Assodato che in ambito scientifico entrano in poche per colpa di condizionamenti che hanno radici profonde, il manipolo che indossa il camice bianco nonostante tutto è talmente motivato da ottenere risultati straordinari. Almeno nei primi dieci anni di lavoro. Poi subentra la questione “famiglia”. “Ho visto tante colleghe con figli piccoli prendere aerei alle cinque del mattino pur di dormire la notte a casa e mettere a letto i bambini. Ma così ci si sfianca e non si regge a lungo”, dice Valeria Mordenti, responsabile marketing nel settore dell’It. “Le ricercatrici che come me lavorano nella chimica quando restano incinta devono uscire dal laboratorio. E con il nostro lavoro restare fuori un anno è già tantissimo”, valuta Alessandra Tacca, 35 anni, chimico del centro per le energie rinnovabili dell’Eni. I contratti di ricerca, poi, sono brevi e si è costrette a traslocare in continuazione da un Paese all’altro. “Ma sia chiaro: tutto si può fare. Io lavorando ho cresciuto tre figli”, blocca sul nascere ogni vittimismo Silvana Tezza, 58 anni, ricercatrice in Versalis, la società petrolchimica dell’Eni.

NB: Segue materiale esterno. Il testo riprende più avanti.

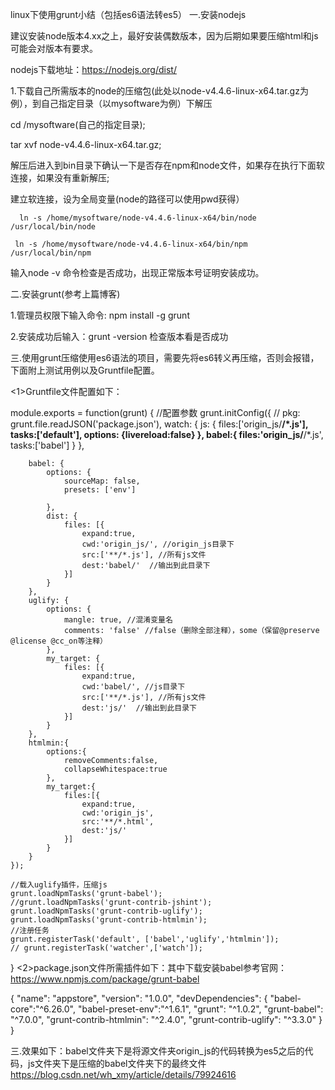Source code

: linux下使用grunt小结（包括es6语法转es5）
一.安装nodejs

建议安装node版本4.xx之上，最好安装偶数版本，因为后期如果要压缩html和js可能会对版本有要求。

nodejs下载地址：https://nodejs.org/dist/

1.下载自己所需版本的node的压缩包(此处以node-v4.4.6-linux-x64.tar.gz为例），到自己指定目录（以mysoftware为例）下解压

cd  /mysoftware(自己的指定目录);

tar xvf node-v4.4.6-linux-x64.tar.gz;

解压后进入到bin目录下确认一下是否存在npm和node文件，如果存在执行下面软连接，如果没有重新解压;

建立软连接，设为全局变量(node的路径可以使用pwd获得）

      ln -s /home/mysoftware/node-v4.4.6-linux-x64/bin/node /usr/local/bin/node

     ln -s /home/mysoftware/node-v4.4.6-linux-x64/bin/npm /usr/local/bin/npm

输入node -v 命令检查是否成功，出现正常版本号证明安装成功。

二.安装grunt(参考上篇博客)

1.管理员权限下输入命令: npm install -g grunt

2.安装成功后输入：grunt -version 检查版本看是否成功

三.使用grunt压缩使用es6语法的项目，需要先将es6转义再压缩，否则会报错，下面附上测试用例以及Gruntfile配置。

<1>Gruntfile文件配置如下：

module.exports = function(grunt) {
    //配置参数
    grunt.initConfig({
        // pkg: grunt.file.readJSON('package.json'),
        watch: {
            js: {
                files:['origin_js/**/*.js'],
                tasks:['default'],
                options: {livereload:false}
            },
            babel:{
                files:'origin_js/**/*.js',
                tasks:['babel']
            }
        },
 
 
        babel: {
            options: {
                sourceMap: false,
                presets: ['env']
 
            },
            dist: {
                files: [{
                    expand:true,
                    cwd:'origin_js/', //origin_js目录下
                    src:['**/*.js'], //所有js文件
                    dest:'babel/'  //输出到此目录下
                }]
            }
        },
        uglify: {
            options: {
                mangle: true, //混淆变量名
                comments: 'false' //false（删除全部注释），some（保留@preserve @license @cc_on等注释）
            },
            my_target: {
                files: [{
                    expand:true,
                    cwd:'babel/', //js目录下
                    src:['**/*.js'], //所有js文件
                    dest:'js/'  //输出到此目录下
                }]
            }
        },
        htmlmin:{
            options:{
                removeComments:false,
                collapseWhitespace:true
            },
            my_target:{
                files:[{
                    expand:true,
                    cwd:'origin_js',
                    src:'**/*.html',
                    dest:'js/'
                }]
            }
        }
    });
 
    //载入uglify插件，压缩js
    grunt.loadNpmTasks('grunt-babel');
    //grunt.loadNpmTasks('grunt-contrib-jshint');
    grunt.loadNpmTasks('grunt-contrib-uglify');
    grunt.loadNpmTasks('grunt-contrib-htmlmin');
    //注册任务
    grunt.registerTask('default', ['babel','uglify','htmlmin']);
    // grunt.registerTask('watcher',['watch']);
}
<2>package.json文件所需插件如下：其中下载安装babel参考官网：https://www.npmjs.com/package/grunt-babel

{
  "name": "appstore",
  "version": "1.0.0",
  "devDependencies": {
    "babel-core":"^6.26.0",
    "babel-preset-env":"^1.6.1",
    "grunt": "^1.0.2",
    "grunt-babel": "^7.0.0",
    "grunt-contrib-htmlmin": "^2.4.0",
    "grunt-contrib-uglify": "^3.3.0"
  }
}

三.效果如下：babel文件夹下是将源文件夹origin_js的代码转换为es5之后的代码，js文件夹下是压缩的babel文件夹下的最终文件
https://blog.csdn.net/wh_xmy/article/details/79924616
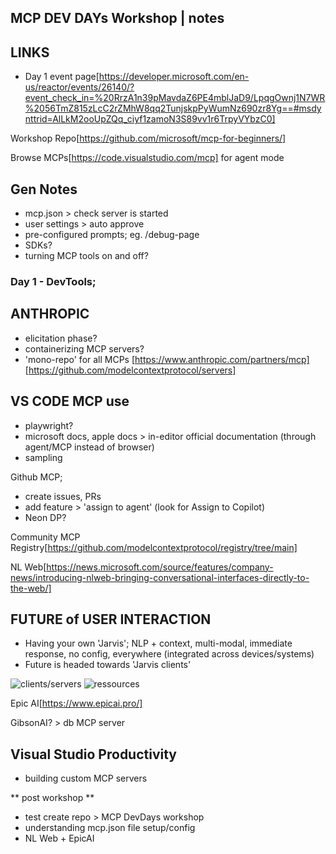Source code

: ## MCP DEV DAYs Workshop | notes

## LINKS
- Day 1 event page[https://developer.microsoft.com/en-us/reactor/events/26140/?event_check_in=%20RrzA1n39pMavdaZ6PE4mblJaD9/LpqgOwnj1N7WR%2056TmZ815zLcC2rZMhW8qq2TunjskpPyWumNz690zr8Yg==#msdynttrid=AlLkM2ooUpZQq_ciyf1zamoN3S89vv1r6TrpyVYbzC0]

Workshop Repo[https://github.com/microsoft/mcp-for-beginners/]

Browse MCPs[https://code.visualstudio.com/mcp] for agent mode


## Gen Notes
- mcp.json > check server is started
- user settings > auto approve
- pre-configured prompts; eg. /debug-page
- SDKs?
- turning MCP tools on and off? 



### Day 1 - DevTools;

## ANTHROPIC
- elicitation phase?
- containerizing MCP servers?
- 'mono-repo' for all MCPs
[https://www.anthropic.com/partners/mcp]
[https://github.com/modelcontextprotocol/servers]


## VS CODE MCP use
- playwright?
- microsoft docs, apple docs > in-editor official documentation (through agent/MCP instead of browser)
- sampling

Github MCP; 
- create issues, PRs 
- add feature > 'assign to agent' (look for Assign to Copilot)
- Neon DP?


Community MCP Registry[https://github.com/modelcontextprotocol/registry/tree/main]


NL Web[https://news.microsoft.com/source/features/company-news/introducing-nlweb-bringing-conversational-interfaces-directly-to-the-web/]


## FUTURE of USER INTERACTION
- Having your own 'Jarvis'; NLP + context, multi-modal, immediate response, no config, everywhere (integrated across devices/systems)
- Future is headed towards 'Jarvis clients'

![clients/servers](image.png)
![ressources](image-1.png)

Epic AI[https://www.epicai.pro/]

GibsonAI? > db MCP server


## Visual Studio Productivity
- building custom MCP servers


** post workshop **
- test create repo > MCP DevDays workshop
- understanding mcp.json file setup/config
- NL Web + EpicAI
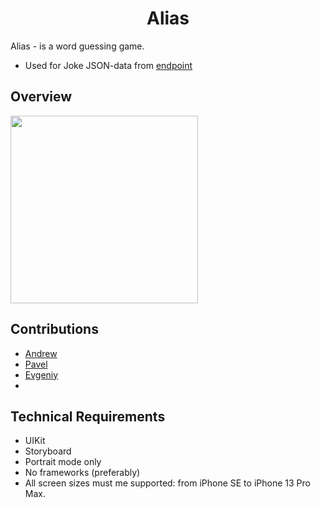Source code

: <h1 align="center">Alias</h1>

Alias - is a word guessing game.
- Used for Joke JSON-data from [endpoint](https://joke.deno.dev/)

## Overview

<img src="resources/Alias.gif" width="300"/>

## Contributions

- <a href="https://github.com/drewkuznetsov">Andrew</a>
- <a href="https://github.com/Pavelburdov">Pavel</a>
- <a href="https://github.com/myIDDQD">Evgeniy</a>
- 

## Technical Requirements

- UIKit
- Storyboard
- Portrait mode only
- No frameworks (preferably)
- All screen sizes must me supported: from iPhone SE to iPhone 13 Pro Max.

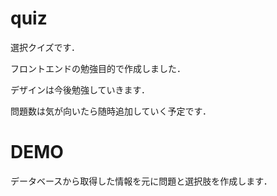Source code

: # quiz
選択クイズです．

フロントエンドの勉強目的で作成しました．

デザインは今後勉強していきます．

問題数は気が向いたら随時追加していく予定です．

# DEMO
データベースから取得した情報を元に問題と選択肢を作成します．
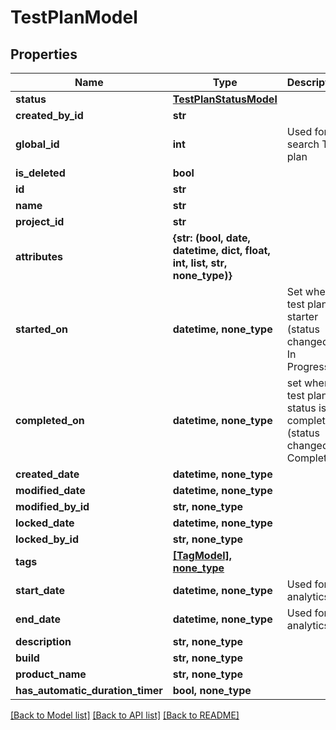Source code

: # TestPlanModel


## Properties
Name | Type | Description | Notes
------------ | ------------- | ------------- | -------------
**status** | [**TestPlanStatusModel**](TestPlanStatusModel.md) |  | 
**created_by_id** | **str** |  | 
**global_id** | **int** | Used for search Test plan | 
**is_deleted** | **bool** |  | 
**id** | **str** |  | 
**name** | **str** |  | 
**project_id** | **str** |  | 
**attributes** | **{str: (bool, date, datetime, dict, float, int, list, str, none_type)}** |  | 
**started_on** | **datetime, none_type** | Set when test plan is starter (status changed to: In Progress) | [optional] 
**completed_on** | **datetime, none_type** | set when test plan status is completed (status changed to: Completed) | [optional] 
**created_date** | **datetime, none_type** |  | [optional] 
**modified_date** | **datetime, none_type** |  | [optional] 
**modified_by_id** | **str, none_type** |  | [optional] 
**locked_date** | **datetime, none_type** |  | [optional] 
**locked_by_id** | **str, none_type** |  | [optional] 
**tags** | [**[TagModel], none_type**](TagModel.md) |  | [optional] 
**start_date** | **datetime, none_type** | Used for analytics | [optional] 
**end_date** | **datetime, none_type** | Used for analytics | [optional] 
**description** | **str, none_type** |  | [optional] 
**build** | **str, none_type** |  | [optional] 
**product_name** | **str, none_type** |  | [optional] 
**has_automatic_duration_timer** | **bool, none_type** |  | [optional] 

[[Back to Model list]](../README.md#documentation-for-models) [[Back to API list]](../README.md#documentation-for-api-endpoints) [[Back to README]](../README.md)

Per quanto riguarda la carriera e le retribuzioni, valgono le dinamiche delle altre professioni. Come dice Loredana Spezzi, 34 anni, astrofisica, ricercatrice presso lo European southern observatory a Garching bei Munchen, in Germania, “le poche donne in questi settori molto maschili sono straordinarie. Gli uomini sono bravi. Punto”. Un distinguo però va fatto. E non si tratta di roba di poco conto. Se hai una laurea umanistica e finisci in una funzione amministrativa o al personale sfondare il tetto di cristallo è più difficile. Chi si trova in settori a contatto con il core business dell’impresa è sempre avvantaggiato. E in questo le facoltà scientifiche fanno la differenza.